ANH-I said the two firms – Cheney Goulding and 11KBW – had provided advice that showed a, “solid way forward” to challenging the Directive, eventually in the European Court of Justice (ECJ), but via the UK and maybe Germany and Hungary as well.
A date had not been confirmed but an action is expected before year's end. The two legal firms were unavailable for comment at the time of publication.
The case is believed to be based on the infeasibility of applying a clinical trial regime to botanical extracts.
“We are now confident that our legal counsel has found a solid way forward that will be in the long-term interests of European and non-European citizens alike,” said Dr Robert Verkerk, ANH-I executive director.

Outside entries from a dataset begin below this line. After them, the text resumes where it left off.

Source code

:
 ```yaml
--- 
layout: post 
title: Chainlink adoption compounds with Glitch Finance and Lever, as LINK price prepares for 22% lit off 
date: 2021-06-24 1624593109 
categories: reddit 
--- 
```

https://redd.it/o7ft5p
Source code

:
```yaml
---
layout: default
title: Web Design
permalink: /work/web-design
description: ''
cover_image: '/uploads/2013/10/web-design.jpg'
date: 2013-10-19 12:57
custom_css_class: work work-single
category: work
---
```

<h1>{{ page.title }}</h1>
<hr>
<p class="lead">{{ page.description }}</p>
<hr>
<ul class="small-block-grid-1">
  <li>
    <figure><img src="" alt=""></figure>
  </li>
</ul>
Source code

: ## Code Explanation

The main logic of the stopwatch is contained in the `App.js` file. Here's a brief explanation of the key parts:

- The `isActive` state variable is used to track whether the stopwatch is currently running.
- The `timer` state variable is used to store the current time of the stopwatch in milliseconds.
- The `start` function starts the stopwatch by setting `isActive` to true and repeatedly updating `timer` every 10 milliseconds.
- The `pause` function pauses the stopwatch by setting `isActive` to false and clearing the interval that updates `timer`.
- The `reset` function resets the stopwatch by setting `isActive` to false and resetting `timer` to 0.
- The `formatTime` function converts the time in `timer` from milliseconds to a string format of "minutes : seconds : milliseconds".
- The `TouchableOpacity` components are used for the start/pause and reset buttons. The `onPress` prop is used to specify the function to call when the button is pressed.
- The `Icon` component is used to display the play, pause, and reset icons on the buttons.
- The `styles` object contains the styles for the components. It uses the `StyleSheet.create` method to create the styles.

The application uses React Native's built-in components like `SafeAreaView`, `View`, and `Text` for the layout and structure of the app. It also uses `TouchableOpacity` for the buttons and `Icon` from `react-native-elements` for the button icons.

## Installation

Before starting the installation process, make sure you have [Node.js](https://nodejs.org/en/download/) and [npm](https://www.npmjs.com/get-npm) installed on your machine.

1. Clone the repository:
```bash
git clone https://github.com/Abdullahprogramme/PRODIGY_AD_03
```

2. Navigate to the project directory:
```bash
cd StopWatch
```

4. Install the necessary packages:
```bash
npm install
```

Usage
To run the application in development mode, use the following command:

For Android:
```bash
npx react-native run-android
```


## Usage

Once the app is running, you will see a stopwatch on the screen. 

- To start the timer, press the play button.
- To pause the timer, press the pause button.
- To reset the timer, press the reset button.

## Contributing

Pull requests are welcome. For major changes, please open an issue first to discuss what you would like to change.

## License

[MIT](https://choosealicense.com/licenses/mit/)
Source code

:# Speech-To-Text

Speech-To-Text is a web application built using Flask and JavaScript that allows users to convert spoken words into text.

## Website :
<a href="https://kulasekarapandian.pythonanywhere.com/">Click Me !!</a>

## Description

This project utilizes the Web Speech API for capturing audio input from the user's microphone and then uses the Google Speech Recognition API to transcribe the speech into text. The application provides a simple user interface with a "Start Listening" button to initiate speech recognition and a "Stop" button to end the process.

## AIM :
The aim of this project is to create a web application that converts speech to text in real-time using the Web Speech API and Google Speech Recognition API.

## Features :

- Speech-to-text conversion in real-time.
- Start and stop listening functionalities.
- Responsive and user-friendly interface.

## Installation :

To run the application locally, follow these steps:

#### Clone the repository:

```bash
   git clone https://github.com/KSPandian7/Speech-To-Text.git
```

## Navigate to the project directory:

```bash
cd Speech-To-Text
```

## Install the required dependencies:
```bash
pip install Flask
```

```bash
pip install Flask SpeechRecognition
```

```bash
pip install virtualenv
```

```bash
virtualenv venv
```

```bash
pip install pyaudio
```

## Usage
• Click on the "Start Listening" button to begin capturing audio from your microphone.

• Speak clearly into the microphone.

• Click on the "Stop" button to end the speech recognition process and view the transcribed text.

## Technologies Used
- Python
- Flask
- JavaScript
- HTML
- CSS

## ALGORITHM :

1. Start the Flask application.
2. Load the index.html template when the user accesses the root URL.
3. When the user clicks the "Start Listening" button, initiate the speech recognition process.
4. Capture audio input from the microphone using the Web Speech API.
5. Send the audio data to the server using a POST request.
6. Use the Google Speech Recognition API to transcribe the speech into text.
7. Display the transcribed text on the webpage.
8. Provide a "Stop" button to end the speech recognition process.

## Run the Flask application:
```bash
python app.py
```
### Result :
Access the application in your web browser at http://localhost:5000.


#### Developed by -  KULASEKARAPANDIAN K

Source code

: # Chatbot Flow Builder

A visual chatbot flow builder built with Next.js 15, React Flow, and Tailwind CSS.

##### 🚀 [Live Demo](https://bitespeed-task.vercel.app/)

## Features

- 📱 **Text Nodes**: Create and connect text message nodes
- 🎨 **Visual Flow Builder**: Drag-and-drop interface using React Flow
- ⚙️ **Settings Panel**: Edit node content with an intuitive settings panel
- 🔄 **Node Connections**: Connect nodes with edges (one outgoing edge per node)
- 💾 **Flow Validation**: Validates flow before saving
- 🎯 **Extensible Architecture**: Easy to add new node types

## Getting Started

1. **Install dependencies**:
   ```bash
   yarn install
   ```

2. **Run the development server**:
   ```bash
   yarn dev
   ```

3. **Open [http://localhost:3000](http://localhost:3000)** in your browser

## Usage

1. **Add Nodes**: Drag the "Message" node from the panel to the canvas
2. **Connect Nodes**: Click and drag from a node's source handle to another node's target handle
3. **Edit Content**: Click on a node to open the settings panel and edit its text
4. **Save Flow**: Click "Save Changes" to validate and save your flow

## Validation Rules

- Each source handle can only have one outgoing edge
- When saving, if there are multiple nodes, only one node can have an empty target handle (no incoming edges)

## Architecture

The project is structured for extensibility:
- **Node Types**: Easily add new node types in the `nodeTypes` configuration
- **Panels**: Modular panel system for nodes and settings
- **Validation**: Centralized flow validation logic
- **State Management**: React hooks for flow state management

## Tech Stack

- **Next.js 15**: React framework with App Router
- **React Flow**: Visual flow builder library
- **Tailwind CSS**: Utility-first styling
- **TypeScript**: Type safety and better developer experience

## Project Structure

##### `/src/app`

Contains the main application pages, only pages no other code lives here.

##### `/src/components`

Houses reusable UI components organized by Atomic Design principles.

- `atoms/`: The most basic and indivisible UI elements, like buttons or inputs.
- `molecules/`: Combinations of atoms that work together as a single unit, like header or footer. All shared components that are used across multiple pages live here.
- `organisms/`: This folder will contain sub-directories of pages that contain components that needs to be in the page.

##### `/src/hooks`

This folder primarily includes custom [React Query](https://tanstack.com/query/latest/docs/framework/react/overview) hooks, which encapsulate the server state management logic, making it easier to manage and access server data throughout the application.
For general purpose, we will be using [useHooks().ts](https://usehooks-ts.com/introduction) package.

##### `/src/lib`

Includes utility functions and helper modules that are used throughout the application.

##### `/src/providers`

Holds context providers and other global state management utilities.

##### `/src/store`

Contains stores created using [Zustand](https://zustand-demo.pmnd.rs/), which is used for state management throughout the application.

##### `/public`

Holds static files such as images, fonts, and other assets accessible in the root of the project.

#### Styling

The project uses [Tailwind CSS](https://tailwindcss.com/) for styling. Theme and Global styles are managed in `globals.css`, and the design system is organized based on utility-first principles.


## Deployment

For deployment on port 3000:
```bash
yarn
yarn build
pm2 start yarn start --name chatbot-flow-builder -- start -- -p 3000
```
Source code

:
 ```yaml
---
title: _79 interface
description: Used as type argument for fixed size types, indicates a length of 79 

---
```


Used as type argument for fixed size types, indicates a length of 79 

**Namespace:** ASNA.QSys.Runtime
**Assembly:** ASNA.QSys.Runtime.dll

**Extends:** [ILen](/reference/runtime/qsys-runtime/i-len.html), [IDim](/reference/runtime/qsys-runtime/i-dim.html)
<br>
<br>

“We are now assured that a diverse range of interests are willing to work with us to initiate the judicial review process.”
He added: “The regulatory regime ignores and thus has not been adapted to the specific traditions. Getting a classical herbal medicine from a non-European traditional medicinal culture through the EU registration scheme is akin to putting a square peg into a round hole. Such adaptation is required urgently if the directive is not to discriminate against non-European cultures and consequently violate human rights.”
The UK Health Food Manufacturers’ Association (HFMA) said it had no comment about the mooted action.
The pharma model
ANH-I has been a vocal critic of EU food law in the supplements area which it views as being weighted against smaller players due to what it sees as an over-reliance on costly, pharma-styled trials.
It is these concerns and the knock-on effects on innovation and consumer freedom of choice that has spurred its intention to bring the THMPD before European courts.
ANH-I formally announced its legal intentions at a weekend meeting convened by the European Ayurvedic Association in Hungary, where concerns were voiced about a large number of Indian, Chinese and other herbals that could be wiped from shelves come April 30, 2011.
At that time, all herbal products in the EU’s 27 member states seeking to make claims must be registered through the appropriate national medicines agency, or face market prohibition.
Qualifying the reasons for its challenge, the ANH said:
“The ANH argues that the EU authorities should respect the equivalence of non-European standards as set by their respective pharmacopoeia, rather than force non-European herbs through western scientific standards that are neither appropriate nor relevant.”
No Ayurvedic or Chinese botanical has yet won THMPD approval nor approval under the EU nutrition and health claims regulation.
“To-date, not a single product from either the Ayurvedic or Chinese tradition has been registered.”